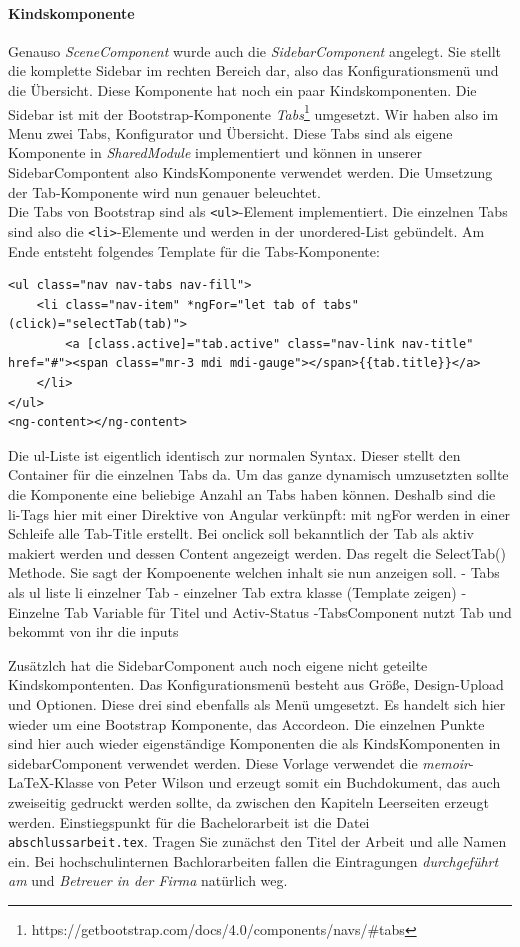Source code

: \paragraph{Kindskomponente}
Genauso \textit{SceneComponent} wurde auch die \textit{SidebarComponent} angelegt. Sie stellt die komplette Sidebar im rechten Bereich dar, also das Konfigurationsmenü und die Übersicht. Diese Komponente hat noch ein paar Kindskomponenten. Die Sidebar ist mit der Bootstrap-Komponente \textit{Tabs}\footnote{https://getbootstrap.com/docs/4.0/components/navs/\#tabs} umgesetzt. Wir haben also im Menu zwei Tabs, Konfigurator und Übersicht. Diese Tabs sind als eigene Komponente in \textit{SharedModule} implementiert und können in unserer SidebarCompontent also KindsKomponente verwendet werden. Die Umsetzung der Tab-Komponente wird nun genauer beleuchtet.\\
Die Tabs von Bootstrap sind als \texttt{<ul>}-Element implementiert. Die einzelnen Tabs sind also die \texttt{<li>}-Elemente und werden in der unordered-List gebündelt. Am Ende entsteht folgendes Template für die Tabs-Komponente:
%
\begin{lstlisting}
<ul class="nav nav-tabs nav-fill">
	<li class="nav-item" *ngFor="let tab of tabs" (click)="selectTab(tab)">
		<a [class.active]="tab.active" class="nav-link nav-title" href="#"><span class="mr-3 mdi mdi-gauge"></span>{{tab.title}}</a>
	</li>
</ul>
<ng-content></ng-content>
\end{lstlisting}
%
Die ul-Liste ist eigentlich identisch zur normalen Syntax. Dieser stellt den Container für die einzelnen Tabs da. Um das ganze dynamisch umzusetzten sollte die Komponente eine beliebige Anzahl an Tabs haben können. Deshalb sind die li-Tags hier mit einer Direktive von Angular verkünpft: mit ngFor werden in einer Schleife alle Tab-Title erstellt. Bei onclick soll bekanntlich der Tab als aktiv makiert werden und dessen Content angezeigt werden. Das regelt die SelectTab() Methode. Sie sagt der Kompoenente welchen inhalt sie nun anzeigen soll.
- Tabs als ul liste li einzelner Tab
- einzelner Tab extra klasse (Template zeigen)
- Einzelne Tab Variable für Titel und Activ-Status
-TabsComponent nutzt Tab und bekommt von ihr die inputs



Zusätzlch hat die SidebarComponent auch noch eigene nicht geteilte Kindskompontenten. Das Konfigurationsmenü besteht aus Größe, Design-Upload und Optionen. Diese drei sind ebenfalls als Menü umgesetzt. Es handelt sich hier wieder um eine Bootstrap Komponente, das Accordeon. Die einzelnen Punkte sind hier auch wieder eigenständige Komponenten die als KindsKomponenten in sidebarComponent verwendet werden.
Diese Vorlage verwendet die \textit{memoir}-LaTeX-Klasse von Peter Wilson und erzeugt somit ein Buchdokument, das auch zweiseitig gedruckt werden sollte, da zwischen den Kapiteln Leerseiten erzeugt werden. Einstiegspunkt für die Bachelorarbeit ist die Datei \texttt{abschlussarbeit.tex}. Tragen Sie zunächst den Titel der Arbeit und alle Namen ein. Bei hochschulinternen Bachlorarbeiten fallen die Eintragungen \textit{durchgeführt am} und \textit{Betreuer in der Firma} natürlich weg.
%
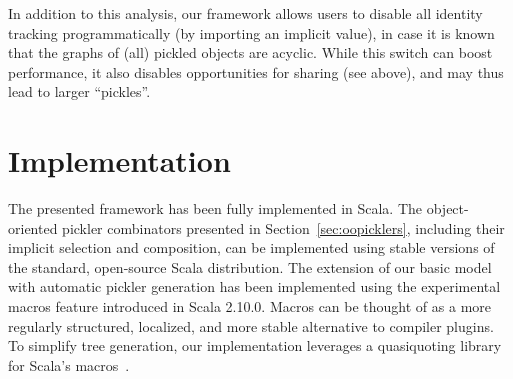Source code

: In addition to this analysis, our framework allows users to disable all
identity tracking programmatically (by importing an implicit value), in case it is known that the graphs of
(all) pickled objects are acyclic. While this switch can boost performance, it
also disables opportunities for sharing (see above), and may thus lead to
larger ``pickles''.



\section{Implementation}

The presented framework has been fully implemented in Scala.
The object-oriented pickler combinators presented in
Section~\ref{sec:oopicklers}, including their implicit selection and
composition, can be implemented using stable versions of the standard, open-source
Scala distribution. The extension of our basic model with
automatic pickler generation has been implemented using the experimental
macros feature introduced in Scala 2.10.0. Macros can be thought of as a
more regularly structured, localized, and more stable alternative to compiler
plugins. To simplify tree generation, our implementation leverages a
quasiquoting library for Scala's macros~\cite{Quasiquotes}.










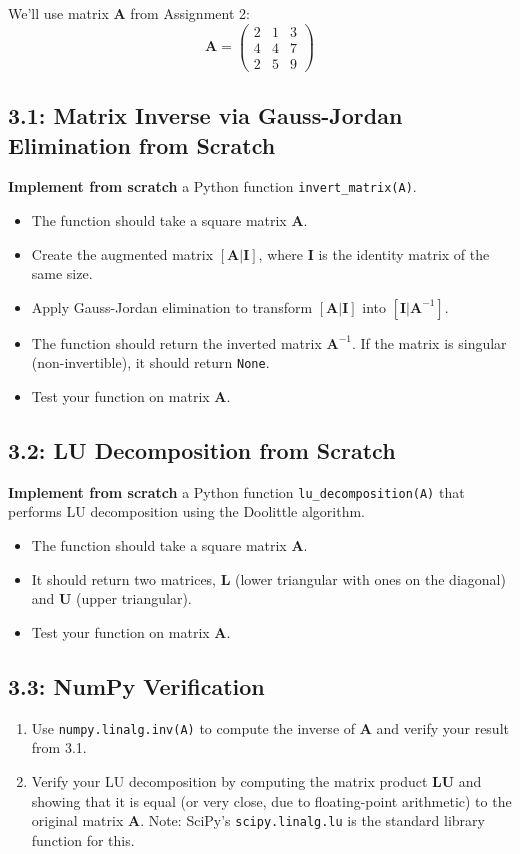 \documentclass[12pt]{article}
\begin{document}
We'll use matrix $\mathbf{A}$ from Assignment 2:
$$ \mathbf{A} = \begin{pmatrix} 2 & 1 & 3 \\ 4 & 4 & 7 \\ 2 & 5 & 9 \end{pmatrix} $$

\subsection*{3.1: Matrix Inverse via Gauss-Jordan Elimination from Scratch}
\textbf{Implement from scratch} a Python function \texttt{invert\_matrix(A)}.
\begin{itemize}
    \item The function should take a square matrix $\mathbf{A}$.
    \item Create the augmented matrix $[\mathbf{A}|\mathbf{I}]$, where $\mathbf{I}$ is the identity matrix of the same size.
    \item Apply Gauss-Jordan elimination to transform $[\mathbf{A}|\mathbf{I}]$ into $[\mathbf{I}|\mathbf{A}^{-1}]$.
    \item The function should return the inverted matrix $\mathbf{A}^{-1}$. If the matrix is singular (non-invertible), it should return \texttt{None}.
    \item Test your function on matrix $\mathbf{A}$.
\end{itemize}

\subsection*{3.2: LU Decomposition from Scratch}
\textbf{Implement from scratch} a Python function \texttt{lu\_decomposition(A)} that performs LU decomposition using the Doolittle algorithm.
\begin{itemize}
    \item The function should take a square matrix $\mathbf{A}$.
    \item It should return two matrices, $\mathbf{L}$ (lower triangular with ones on the diagonal) and $\mathbf{U}$ (upper triangular).
    \item Test your function on matrix $\mathbf{A}$.
\end{itemize}

\subsection*{3.3: NumPy Verification}
\begin{enumerate}
    \item Use \texttt{numpy.linalg.inv(A)} to compute the inverse of $\mathbf{A}$ and verify your result from 3.1.
    \item Verify your LU decomposition by computing the matrix product $\mathbf{L}\mathbf{U}$ and showing that it is equal (or very close, due to floating-point arithmetic) to the original matrix $\mathbf{A}$. Note: SciPy's \texttt{scipy.linalg.lu} is the standard library function for this.
\end{enumerate}
\end{document}
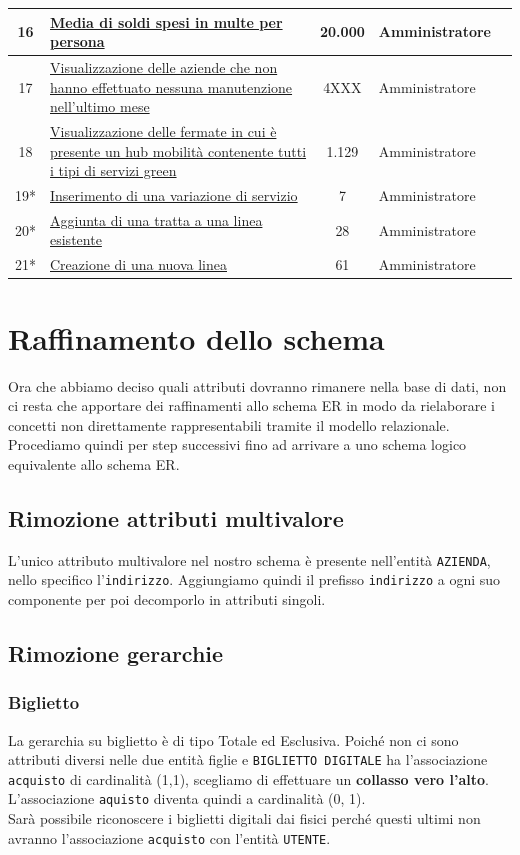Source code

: \documentclass[12pt,a4paper]{report}
\begin{document}
\begin{longtable}{|c|p{8cm}|c|l|l|}
\hline
16 & \hyperref[op16]{Media di soldi spesi in multe per persona} & 20.000 & Amministratore \\
\hline
17 & \hyperref[op17]{Visualizzazione delle aziende che non hanno effettuato nessuna manutenzione nell'ultimo mese} & 4XXX & Amministratore \\
\hline
18 & \hyperref[op18]{Visualizzazione delle fermate in cui è presente un hub mobilità contenente tutti i tipi di servizi green} & 1.129 & Amministratore \\
\hline
19* & \hyperref[op19]{Inserimento di una variazione di servizio} & 7 & Amministratore \\
\hline
20* & \hyperref[op20]{Aggiunta di una tratta a una linea esistente} & 28 & Amministratore \\
\hline
21* & \hyperref[op21]{Creazione di una nuova linea} & 61 & Amministratore \\
\hline
\end{longtable}

\section{Raffinamento dello schema}
Ora che abbiamo deciso quali attributi dovranno rimanere nella base di dati, non ci resta che apportare dei raffinamenti allo schema ER in modo da rielaborare i concetti non direttamente rappresentabili tramite il modello relazionale.
Procediamo quindi per step successivi fino ad arrivare a uno schema logico equivalente allo schema ER.

\subsection{Rimozione attributi multivalore}
L'unico attributo multivalore nel nostro schema è presente nell'entità \texttt{AZIENDA}, nello specifico l'\texttt{indirizzo}.
Aggiungiamo quindi il prefisso \texttt{indirizzo\textunderscore} a ogni suo componente per poi decomporlo in attributi singoli.

\subsection{Rimozione gerarchie}

\subsubsection{Biglietto}
La gerarchia su biglietto è di tipo Totale ed Esclusiva.
Poiché non ci sono attributi diversi nelle due entità figlie e \texttt{BIGLIETTO DIGITALE} ha l'associazione \texttt{acquisto} di cardinalità (1,1), scegliamo di effettuare un \textbf{collasso vero l'alto}.
L'associazione \texttt{aquisto} diventa quindi a cardinalità (0, 1). \\
Sarà possibile riconoscere i biglietti digitali dai fisici perché questi ultimi non avranno l'associazione \texttt{acquisto} con l'entità \texttt{UTENTE}.
\end{document}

Assignment:
Wherever the word "Scala" appears in the entries above, copy that line.

Exercise answer:
The presented framework has been fully implemented in Scala.
Scala distribution. The extension of our basic model with
macros feature introduced in Scala 2.10.0. Macros can be thought of as a
quasiquoting library for Scala's macros~\cite{Quasiquotes}.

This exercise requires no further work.